(Source texts of formatted documents)
________________
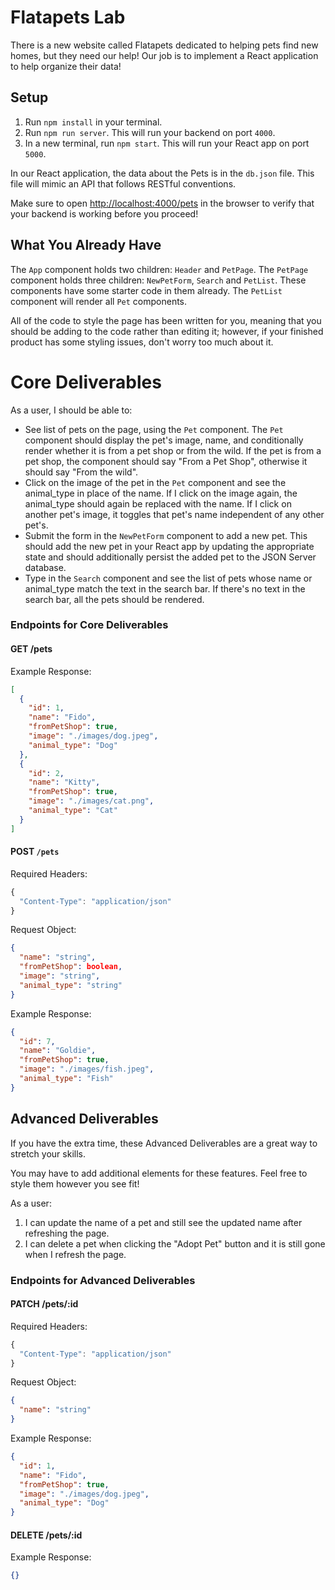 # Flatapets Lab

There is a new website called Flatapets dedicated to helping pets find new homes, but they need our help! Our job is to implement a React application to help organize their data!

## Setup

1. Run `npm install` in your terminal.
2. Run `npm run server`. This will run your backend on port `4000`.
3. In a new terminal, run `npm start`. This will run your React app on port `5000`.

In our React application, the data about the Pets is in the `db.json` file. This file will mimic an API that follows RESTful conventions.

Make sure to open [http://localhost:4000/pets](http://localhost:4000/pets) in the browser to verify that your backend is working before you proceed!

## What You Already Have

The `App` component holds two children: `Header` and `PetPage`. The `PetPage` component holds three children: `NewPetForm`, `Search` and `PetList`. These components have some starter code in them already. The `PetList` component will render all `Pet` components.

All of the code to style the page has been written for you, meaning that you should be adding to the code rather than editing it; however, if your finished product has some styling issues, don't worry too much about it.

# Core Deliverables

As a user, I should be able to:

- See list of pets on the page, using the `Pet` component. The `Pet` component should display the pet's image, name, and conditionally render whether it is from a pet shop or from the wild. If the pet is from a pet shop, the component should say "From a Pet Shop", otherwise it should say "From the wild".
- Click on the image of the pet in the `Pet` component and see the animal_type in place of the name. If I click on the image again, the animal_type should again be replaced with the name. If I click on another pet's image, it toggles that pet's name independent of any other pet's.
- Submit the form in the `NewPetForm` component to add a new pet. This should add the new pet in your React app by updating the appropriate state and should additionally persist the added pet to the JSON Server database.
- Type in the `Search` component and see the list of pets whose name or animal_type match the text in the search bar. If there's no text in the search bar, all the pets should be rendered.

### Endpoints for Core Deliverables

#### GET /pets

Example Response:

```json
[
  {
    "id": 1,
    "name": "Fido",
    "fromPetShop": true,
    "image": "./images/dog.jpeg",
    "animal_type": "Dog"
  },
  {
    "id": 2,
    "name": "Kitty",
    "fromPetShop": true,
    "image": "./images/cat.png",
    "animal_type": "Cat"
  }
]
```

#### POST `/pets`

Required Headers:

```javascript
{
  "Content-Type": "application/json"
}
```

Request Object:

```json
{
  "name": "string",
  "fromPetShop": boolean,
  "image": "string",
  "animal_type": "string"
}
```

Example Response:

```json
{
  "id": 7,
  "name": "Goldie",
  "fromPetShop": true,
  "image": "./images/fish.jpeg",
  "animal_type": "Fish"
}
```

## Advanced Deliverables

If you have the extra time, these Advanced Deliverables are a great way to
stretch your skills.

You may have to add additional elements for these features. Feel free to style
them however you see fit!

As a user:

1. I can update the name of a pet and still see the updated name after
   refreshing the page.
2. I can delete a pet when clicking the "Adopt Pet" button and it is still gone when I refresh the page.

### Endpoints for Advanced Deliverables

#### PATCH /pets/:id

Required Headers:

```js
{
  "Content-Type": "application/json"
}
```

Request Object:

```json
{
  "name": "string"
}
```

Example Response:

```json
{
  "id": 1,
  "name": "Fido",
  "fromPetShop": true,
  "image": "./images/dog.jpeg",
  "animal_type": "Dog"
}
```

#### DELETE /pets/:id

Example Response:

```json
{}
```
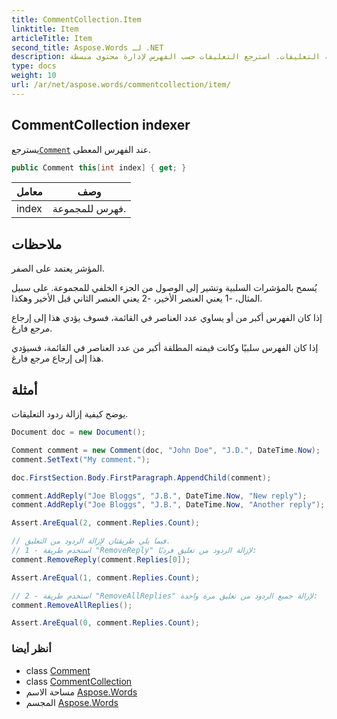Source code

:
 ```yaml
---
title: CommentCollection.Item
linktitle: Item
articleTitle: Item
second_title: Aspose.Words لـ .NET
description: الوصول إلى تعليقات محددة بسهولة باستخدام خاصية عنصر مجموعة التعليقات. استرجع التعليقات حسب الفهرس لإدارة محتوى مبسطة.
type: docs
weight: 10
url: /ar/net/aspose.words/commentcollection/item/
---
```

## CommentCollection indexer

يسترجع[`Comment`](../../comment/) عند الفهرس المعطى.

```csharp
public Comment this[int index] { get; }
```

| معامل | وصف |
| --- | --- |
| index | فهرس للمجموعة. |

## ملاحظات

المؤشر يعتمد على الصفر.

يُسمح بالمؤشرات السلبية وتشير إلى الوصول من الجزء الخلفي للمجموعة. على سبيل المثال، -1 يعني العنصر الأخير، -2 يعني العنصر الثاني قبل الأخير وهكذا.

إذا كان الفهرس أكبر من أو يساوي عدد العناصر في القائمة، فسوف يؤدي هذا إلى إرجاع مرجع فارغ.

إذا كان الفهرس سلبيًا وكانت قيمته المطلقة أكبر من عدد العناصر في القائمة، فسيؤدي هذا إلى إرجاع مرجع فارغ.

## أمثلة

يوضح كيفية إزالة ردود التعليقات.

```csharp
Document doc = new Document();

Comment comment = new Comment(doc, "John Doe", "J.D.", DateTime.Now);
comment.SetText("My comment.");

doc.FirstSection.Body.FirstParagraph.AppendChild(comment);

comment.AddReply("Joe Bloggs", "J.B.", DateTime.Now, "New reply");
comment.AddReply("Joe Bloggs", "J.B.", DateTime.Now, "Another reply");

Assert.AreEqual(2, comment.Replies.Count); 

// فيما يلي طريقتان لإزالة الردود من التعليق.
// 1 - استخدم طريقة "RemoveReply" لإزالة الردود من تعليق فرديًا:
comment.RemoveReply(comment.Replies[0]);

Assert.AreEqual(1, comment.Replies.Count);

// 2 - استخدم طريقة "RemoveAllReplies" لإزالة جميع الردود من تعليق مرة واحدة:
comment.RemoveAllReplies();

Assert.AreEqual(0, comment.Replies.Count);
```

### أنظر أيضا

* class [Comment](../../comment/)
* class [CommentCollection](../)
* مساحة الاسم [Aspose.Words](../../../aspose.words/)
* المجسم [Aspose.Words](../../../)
________________
**About this exercise:** Please output the line that contains "### أنظر أيضا" and every line after it in the entries above, exactly, and nothing more.

**Solution for this problem:**
### أنظر أيضا

* class [Comment](../../comment/)
* class [CommentCollection](../)
* مساحة الاسم [Aspose.Words](../../../aspose.words/)
* المجسم [Aspose.Words](../../../)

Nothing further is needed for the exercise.